Pegasus is a workflow management system that helps scientists and engineers execute complex computational workflows. It maps a user’s abstract workflow onto available distributed resources, manages data, and handles execution failures, making it easier to run scientific applications on high-throughput computing (HTC) systems like HTCondor.
Accessing Pegasus on ACCESS
You can access a hosted version of Pegasus through ACCESS. You will need an existing ACCESS account.
- Go to https://support.access-ci.org/tools/pegasus.
- Click on “Local shell access” to get a terminal.
Setting up HTCondor Annex on Expanse
We will follow the documentation for HTCondor Annex, specifically the steps outlined in https://access-ci.atlassian.net/wiki/spaces/ACCESSdocumentation/pages/564887666/HTCondor+Annex.
1. Generate SSH Key
First, generate an SSH key specifically for the annex:
ssh-keygen -f ~/.ssh/annex
2. Configure SSH
Add the following configuration to your ~/.ssh/config
file. This tells SSH to use the newly generated key for Expanse.
Host expanse.sdsc.edu *.expanse.sdsc.edu
User MYUSERNAME # Replace MYUSERNAME with your Expanse username
IdentityFile ~/.ssh/annex
Permissions: Ensure your ~/.ssh/config
file has the correct permissions (read-only for your user) to prevent errors:
chmod 600 ~/.ssh/config
3. Copy SSH Key to Expanse
Copy your public SSH key to Expanse.

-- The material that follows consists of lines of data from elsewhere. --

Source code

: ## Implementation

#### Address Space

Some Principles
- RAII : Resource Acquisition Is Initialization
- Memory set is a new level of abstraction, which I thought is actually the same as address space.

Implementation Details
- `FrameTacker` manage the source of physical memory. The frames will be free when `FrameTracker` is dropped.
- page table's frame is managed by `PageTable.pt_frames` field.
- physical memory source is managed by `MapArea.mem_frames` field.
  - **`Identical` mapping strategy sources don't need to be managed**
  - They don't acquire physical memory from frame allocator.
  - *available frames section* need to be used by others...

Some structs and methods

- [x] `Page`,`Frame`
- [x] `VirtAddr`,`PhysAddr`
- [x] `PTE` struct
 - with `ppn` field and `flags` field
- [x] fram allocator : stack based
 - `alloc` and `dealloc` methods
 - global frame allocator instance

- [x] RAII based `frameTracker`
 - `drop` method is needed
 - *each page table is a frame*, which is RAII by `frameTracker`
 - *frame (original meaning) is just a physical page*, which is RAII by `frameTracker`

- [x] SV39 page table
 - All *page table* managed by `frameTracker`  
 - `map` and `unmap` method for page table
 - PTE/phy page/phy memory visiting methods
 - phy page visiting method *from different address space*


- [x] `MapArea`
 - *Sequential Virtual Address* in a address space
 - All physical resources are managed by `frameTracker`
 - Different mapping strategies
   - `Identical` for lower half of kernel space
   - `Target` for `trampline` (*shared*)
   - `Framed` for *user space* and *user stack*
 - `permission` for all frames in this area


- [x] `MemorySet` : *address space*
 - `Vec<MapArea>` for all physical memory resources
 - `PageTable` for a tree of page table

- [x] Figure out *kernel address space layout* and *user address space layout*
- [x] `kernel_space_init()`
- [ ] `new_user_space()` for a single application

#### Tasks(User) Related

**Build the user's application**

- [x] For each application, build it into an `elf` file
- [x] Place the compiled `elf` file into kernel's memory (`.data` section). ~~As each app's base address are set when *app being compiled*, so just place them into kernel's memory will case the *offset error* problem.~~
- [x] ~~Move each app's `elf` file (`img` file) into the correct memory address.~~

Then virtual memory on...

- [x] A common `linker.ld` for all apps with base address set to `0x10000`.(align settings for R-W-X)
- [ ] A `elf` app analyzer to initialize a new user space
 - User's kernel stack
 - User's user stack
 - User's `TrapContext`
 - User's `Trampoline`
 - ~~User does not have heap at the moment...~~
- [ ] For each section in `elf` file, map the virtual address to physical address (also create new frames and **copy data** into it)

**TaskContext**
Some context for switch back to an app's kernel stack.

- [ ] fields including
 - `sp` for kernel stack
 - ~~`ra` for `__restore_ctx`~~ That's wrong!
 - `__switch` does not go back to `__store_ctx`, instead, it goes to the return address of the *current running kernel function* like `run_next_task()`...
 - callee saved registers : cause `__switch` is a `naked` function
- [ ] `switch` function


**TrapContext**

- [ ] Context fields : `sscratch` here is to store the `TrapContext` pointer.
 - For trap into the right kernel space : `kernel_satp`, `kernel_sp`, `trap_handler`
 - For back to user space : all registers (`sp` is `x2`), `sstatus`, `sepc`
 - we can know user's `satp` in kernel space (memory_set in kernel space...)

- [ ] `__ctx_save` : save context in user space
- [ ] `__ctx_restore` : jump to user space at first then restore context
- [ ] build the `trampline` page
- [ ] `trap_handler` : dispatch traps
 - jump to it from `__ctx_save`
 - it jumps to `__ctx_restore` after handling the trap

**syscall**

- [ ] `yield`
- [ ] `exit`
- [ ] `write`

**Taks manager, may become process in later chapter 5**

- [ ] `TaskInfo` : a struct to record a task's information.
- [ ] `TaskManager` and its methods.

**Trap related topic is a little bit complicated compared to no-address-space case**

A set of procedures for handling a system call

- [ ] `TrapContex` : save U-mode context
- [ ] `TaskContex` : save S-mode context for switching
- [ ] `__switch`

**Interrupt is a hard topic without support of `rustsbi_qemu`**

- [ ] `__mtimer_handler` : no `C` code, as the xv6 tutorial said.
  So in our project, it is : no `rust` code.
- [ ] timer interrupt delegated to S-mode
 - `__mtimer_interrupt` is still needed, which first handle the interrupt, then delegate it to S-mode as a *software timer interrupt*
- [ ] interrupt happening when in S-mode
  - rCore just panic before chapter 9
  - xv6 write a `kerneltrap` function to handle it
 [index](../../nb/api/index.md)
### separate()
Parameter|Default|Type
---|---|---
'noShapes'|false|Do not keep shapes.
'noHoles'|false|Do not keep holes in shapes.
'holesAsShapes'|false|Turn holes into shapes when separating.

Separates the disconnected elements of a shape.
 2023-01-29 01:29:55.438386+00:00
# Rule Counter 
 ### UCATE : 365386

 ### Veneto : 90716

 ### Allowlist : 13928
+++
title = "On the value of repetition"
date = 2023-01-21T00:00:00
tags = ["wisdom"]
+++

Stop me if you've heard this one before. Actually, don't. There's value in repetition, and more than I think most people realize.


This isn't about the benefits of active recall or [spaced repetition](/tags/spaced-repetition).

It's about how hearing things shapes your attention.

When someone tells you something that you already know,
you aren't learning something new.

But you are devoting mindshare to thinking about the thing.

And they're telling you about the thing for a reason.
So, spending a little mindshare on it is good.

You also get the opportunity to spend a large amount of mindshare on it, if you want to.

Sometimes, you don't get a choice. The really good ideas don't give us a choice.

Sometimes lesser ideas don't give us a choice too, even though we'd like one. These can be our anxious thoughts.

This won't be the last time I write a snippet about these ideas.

You will be prompted for your password and MFA code.
ssh-copy-id -i ~/.ssh/annex.pub MYUSERNAME@expanse.sdsc.edu
4. Create a Sample HTCondor Job
Before creating an annex, HTCondor requires a job to execute. Create a file named many_hostname.sub
with the following content:
executable = /bin/hostname
output = out.$(Cluster).$(Process)
error = err.$(Cluster).$(Process)
log = log.$(Cluster)
# 1 core per task so the partitionable slot can split into many tasks
request_cpus = 1
request_memory = 512MB
request_disk = 100MB
# Keep these jobs on the annex
+MayUseAWS = False
requirements = (AnnexName == "zonca") # You can change "zonca" to your desired annex name
queue 128
5. Submit the Sample Job
Submit the job using condor_submit
:
condor_submit many_hostname.sub
6. Create the HTCondor Annex
Now you can create the HTCondor annex. Remember to replace MYUSERNAME
with your Expanse username and set your PROJECT_ID
.
export PROJECT_ID=YOUR_ALLOCATION_ID # Set the ID of your allocation on Expanse
htcondor annex create --nodes 1 --lifetime 3600 --project $PROJECT_ID $USER compute@expanse
Extending or Adding Resources to the HTCondor Annex
To extend the lifetime or add more nodes to an existing HTCondor annex, use the htcondor annex add
command:
htcondor annex add --project $PROJECT_ID --nodes 1 --lifetime 3600 $USER compute@expanse
Monitoring and Output
To check the status of your HTCondor annex, use:
htcondor annex status $USER
During execution, you can also log in to Expanse and monitor the job using squeue
:
squeue -u $USER
Once the job is completed, it will create many out.*
files in your submission directory. Each of these files will contain the hostname of the machine where that specific job ran. Since we requested only 1 node for the annex in this example, all out.*
files will likely contain the same hostname.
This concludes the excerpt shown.